Abstract

This paper discusses the principle and proof of concept of a novel corrosion management tool based on maintaining optimum corrosion inhibitor dose in an inhibited environment. Film-forming corrosion inhibitors typically contain active ionic surfactant molecules which adsorb on surfaces and form a protective barrier against corrosion. Upon saturation of surfaces by the inhibitor, the molecules are found in the aqueous phase as micelles or in the oil phase as reverse micelles. The proposed technique is based on the hypothesis that the presence of these micelles in the water phase could be used to indicate the total surface coverage and therefore the optimum dose.

The technique has been applied in the laboratory simulating an actual inhibited multiphase production system. Fluorescent markers, that are extremely sensitive to micelle presence, have been developed and used during the lab testing. Results were compared to standard laboratory techniques, including interfacial tension (IFT) and particle size analyses (diffraction) in order to determine the efficacy for micelle detection. Corrosion bubble tests were also used to determine any link to inhibitor efficiency.

IFT results showed complex events occurring with increasing inhibitor concentration. The IFT vs. inhibitor concentration curve was non-classical, but suggested micelle formation at around 150ppm. Fluorescence analysis suggested that micelles formed starting at 150ppm dose. Particle size analysis was consistent with micelle presence beyond this concentration.
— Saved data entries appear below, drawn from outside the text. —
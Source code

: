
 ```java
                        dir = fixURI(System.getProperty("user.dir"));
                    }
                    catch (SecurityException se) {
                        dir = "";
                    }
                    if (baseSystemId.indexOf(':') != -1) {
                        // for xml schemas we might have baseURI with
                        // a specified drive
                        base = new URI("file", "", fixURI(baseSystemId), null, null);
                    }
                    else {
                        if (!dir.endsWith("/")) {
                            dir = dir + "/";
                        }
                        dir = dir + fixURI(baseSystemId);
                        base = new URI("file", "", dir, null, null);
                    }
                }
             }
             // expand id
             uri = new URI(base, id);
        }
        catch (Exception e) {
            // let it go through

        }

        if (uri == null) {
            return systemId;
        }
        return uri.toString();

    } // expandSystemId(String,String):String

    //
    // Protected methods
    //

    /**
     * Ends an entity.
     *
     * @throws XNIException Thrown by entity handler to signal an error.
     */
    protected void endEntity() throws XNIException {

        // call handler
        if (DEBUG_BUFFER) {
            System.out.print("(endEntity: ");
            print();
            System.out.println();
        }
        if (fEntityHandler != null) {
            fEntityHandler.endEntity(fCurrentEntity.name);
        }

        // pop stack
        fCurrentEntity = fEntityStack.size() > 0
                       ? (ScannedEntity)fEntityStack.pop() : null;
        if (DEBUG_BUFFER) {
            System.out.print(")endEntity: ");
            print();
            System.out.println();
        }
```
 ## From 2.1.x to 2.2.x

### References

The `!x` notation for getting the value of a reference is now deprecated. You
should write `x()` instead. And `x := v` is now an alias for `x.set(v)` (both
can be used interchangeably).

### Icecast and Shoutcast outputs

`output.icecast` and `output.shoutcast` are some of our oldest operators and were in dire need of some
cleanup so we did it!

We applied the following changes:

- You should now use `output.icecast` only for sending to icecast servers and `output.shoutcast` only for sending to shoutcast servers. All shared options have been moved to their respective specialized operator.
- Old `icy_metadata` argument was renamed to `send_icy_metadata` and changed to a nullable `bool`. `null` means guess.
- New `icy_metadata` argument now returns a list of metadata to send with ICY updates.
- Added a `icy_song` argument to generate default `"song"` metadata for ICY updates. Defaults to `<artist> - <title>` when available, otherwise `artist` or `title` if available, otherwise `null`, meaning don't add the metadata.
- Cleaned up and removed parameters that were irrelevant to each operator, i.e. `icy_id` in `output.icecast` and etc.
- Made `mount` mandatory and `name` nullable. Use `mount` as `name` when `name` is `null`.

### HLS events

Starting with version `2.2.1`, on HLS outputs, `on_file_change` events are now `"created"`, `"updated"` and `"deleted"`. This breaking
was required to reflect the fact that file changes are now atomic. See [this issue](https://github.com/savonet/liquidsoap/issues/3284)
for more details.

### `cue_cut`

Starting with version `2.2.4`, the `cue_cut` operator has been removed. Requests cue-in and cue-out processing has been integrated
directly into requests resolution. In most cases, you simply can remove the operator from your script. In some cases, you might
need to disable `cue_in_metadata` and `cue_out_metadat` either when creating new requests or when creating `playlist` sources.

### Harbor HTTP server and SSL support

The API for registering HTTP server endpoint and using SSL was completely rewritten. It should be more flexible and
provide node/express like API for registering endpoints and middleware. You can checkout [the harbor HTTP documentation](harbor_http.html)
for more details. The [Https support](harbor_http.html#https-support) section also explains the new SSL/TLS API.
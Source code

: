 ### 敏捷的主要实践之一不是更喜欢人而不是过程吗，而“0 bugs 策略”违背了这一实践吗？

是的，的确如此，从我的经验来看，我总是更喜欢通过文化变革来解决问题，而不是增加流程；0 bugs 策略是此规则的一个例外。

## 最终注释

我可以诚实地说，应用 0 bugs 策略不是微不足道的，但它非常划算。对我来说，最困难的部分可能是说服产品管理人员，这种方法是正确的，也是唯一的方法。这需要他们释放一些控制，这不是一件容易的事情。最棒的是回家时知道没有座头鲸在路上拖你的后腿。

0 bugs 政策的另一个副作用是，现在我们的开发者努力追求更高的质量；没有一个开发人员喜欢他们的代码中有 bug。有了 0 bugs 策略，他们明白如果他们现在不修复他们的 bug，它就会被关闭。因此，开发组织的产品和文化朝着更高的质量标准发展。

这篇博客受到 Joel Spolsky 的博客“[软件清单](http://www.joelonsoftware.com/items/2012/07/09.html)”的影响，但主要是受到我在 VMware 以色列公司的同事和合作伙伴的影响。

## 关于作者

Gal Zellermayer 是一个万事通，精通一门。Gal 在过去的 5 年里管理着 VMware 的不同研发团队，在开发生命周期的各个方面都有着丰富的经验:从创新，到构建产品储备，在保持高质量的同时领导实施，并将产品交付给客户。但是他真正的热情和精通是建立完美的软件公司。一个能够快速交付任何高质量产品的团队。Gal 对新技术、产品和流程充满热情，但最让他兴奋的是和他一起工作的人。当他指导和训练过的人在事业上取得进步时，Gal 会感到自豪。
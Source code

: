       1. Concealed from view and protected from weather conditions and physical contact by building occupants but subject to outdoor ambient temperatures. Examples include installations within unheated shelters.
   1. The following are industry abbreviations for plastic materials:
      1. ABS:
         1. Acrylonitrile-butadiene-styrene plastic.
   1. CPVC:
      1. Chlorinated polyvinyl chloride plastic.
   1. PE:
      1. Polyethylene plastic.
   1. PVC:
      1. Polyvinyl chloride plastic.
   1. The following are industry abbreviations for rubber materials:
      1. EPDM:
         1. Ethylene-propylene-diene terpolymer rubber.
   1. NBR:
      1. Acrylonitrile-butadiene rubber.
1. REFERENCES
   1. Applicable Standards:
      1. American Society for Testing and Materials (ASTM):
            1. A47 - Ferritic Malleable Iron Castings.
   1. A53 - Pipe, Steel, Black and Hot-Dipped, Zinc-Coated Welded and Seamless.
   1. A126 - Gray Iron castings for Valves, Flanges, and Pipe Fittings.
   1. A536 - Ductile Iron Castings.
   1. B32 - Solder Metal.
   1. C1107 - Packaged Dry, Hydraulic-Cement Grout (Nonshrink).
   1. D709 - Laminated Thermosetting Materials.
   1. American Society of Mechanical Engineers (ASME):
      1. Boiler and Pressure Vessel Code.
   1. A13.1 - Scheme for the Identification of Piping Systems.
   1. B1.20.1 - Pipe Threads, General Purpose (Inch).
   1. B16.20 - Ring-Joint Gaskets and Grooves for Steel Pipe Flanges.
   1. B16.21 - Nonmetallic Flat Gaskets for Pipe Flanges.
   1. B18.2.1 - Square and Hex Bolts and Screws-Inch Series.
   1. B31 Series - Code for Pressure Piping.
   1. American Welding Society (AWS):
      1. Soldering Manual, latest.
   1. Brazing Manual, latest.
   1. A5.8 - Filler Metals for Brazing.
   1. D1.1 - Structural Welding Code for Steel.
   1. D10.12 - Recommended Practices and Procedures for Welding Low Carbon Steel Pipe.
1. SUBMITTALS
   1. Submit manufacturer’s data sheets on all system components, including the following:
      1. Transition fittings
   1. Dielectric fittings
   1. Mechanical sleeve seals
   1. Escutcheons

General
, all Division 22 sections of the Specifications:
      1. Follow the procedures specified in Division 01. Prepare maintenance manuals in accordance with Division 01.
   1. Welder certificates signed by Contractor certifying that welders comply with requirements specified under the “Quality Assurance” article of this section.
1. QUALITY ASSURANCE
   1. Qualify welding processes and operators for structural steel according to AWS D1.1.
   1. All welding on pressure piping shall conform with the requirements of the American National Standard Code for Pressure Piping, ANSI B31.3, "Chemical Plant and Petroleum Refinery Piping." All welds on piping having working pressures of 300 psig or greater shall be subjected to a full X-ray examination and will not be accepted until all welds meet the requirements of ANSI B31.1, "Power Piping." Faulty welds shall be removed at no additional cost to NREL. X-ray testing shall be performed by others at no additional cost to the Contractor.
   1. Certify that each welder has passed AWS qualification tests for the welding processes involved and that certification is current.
The analytical comparisons supported the underlying principles of this micelle detection technology. Further development is required to demonstrate the real-time link with corrosion protection, but other studies have already confirmed such correlation. Development of a portable device is underway and will provide an important new tool for proactive corrosion management in the oilfield, as well as a useful laboratory qualification method.